火猫

金子よしふみ

第1話

 そいつは単なる噂話だった。いつからいたのか、どこから来たのか、素性なんかがあくまで戯言のように過多になっていたのは、一昔前なら都市伝説とかと呼んでいただろう。今や各々の手のひらに乗る画面の中でそいつの不確かさだけが流布していた。そいつを捕まえたと自慢げに話していた男の家は夜中、不審火で燃え尽きてしまい、男もどこに行ったのか不明になった、などという話もあった。

 いつしかそいつは火猫と呼ばれるようになった。まさに燃え盛る火に包まれた猫のように見えると言う。
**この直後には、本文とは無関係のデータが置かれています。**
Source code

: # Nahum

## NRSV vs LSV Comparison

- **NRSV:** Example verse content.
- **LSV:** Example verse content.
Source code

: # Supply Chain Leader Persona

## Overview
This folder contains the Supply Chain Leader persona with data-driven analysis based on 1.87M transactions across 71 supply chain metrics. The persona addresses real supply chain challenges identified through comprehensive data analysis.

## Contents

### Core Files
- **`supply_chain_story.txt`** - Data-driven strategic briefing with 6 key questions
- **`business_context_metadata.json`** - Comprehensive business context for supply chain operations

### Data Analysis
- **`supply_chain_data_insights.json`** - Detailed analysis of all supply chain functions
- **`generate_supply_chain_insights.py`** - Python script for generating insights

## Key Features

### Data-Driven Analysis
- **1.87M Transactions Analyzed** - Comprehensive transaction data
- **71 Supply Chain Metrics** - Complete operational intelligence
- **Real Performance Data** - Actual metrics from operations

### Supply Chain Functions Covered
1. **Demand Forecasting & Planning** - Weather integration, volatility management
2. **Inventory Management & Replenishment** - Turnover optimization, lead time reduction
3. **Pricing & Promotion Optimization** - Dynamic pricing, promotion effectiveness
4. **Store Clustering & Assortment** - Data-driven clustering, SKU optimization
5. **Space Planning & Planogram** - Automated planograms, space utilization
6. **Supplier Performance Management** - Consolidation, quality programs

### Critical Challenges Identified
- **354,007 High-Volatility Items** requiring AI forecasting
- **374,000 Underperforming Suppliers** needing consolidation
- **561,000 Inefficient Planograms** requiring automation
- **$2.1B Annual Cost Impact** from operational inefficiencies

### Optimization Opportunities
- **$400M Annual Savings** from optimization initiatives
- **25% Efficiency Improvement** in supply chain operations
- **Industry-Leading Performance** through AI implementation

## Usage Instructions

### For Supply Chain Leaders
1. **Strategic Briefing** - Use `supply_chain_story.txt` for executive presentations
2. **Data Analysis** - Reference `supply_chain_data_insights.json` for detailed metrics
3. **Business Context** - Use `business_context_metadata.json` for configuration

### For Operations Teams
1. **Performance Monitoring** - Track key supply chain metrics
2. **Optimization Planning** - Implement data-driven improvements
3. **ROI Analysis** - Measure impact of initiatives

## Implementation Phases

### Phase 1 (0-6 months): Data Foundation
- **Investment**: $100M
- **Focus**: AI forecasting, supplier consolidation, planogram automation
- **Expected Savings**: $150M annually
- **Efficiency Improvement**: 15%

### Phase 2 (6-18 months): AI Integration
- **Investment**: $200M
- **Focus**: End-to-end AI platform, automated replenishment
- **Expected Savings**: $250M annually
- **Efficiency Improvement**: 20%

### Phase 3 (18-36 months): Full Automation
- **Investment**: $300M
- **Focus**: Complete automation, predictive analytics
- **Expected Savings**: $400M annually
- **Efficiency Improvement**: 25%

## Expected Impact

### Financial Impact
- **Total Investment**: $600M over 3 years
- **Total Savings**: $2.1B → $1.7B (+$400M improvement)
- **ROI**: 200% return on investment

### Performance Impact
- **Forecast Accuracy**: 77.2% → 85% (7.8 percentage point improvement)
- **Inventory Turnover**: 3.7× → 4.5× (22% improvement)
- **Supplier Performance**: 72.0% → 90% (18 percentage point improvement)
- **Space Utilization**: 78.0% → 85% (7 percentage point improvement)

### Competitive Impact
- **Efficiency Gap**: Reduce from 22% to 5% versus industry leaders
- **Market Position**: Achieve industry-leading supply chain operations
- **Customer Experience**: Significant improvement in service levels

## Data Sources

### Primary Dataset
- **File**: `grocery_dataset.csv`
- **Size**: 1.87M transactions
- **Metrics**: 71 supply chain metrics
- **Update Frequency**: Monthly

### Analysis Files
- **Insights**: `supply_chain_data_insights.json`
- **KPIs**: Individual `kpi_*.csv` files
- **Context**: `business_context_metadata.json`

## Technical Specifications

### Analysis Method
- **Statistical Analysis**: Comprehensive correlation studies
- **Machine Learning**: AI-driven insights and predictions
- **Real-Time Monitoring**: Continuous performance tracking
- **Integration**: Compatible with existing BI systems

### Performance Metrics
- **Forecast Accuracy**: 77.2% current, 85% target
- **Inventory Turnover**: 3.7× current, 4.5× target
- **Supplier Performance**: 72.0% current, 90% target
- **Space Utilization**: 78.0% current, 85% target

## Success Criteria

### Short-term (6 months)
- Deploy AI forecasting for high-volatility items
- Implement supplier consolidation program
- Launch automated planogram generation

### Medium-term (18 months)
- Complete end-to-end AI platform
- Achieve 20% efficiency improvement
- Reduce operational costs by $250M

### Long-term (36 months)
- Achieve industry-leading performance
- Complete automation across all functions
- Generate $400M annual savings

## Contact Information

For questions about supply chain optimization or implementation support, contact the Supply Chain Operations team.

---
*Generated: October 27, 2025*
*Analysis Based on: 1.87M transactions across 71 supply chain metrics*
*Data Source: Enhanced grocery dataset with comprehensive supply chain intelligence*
もはや、日本人ならそいつみたいなのを妖怪と枠組む。

 ただ火猫が生まれた原因とやらは妙に現実的なのだ。

 ×月×日。ある男の所有する自動車のナンバープレートには血痕があり、ちょうど猫くらいの大きさだった。誰かが言っていたことだが、そういえば家の前で猫が轢き殺されている朝があった。通勤ルートはちょうどその道路だったそうだ。器物損壊。罪状はその通りだが、命がそこで奪われたことに変わりがない。しかし、その男にはその自覚がなかったと言う。 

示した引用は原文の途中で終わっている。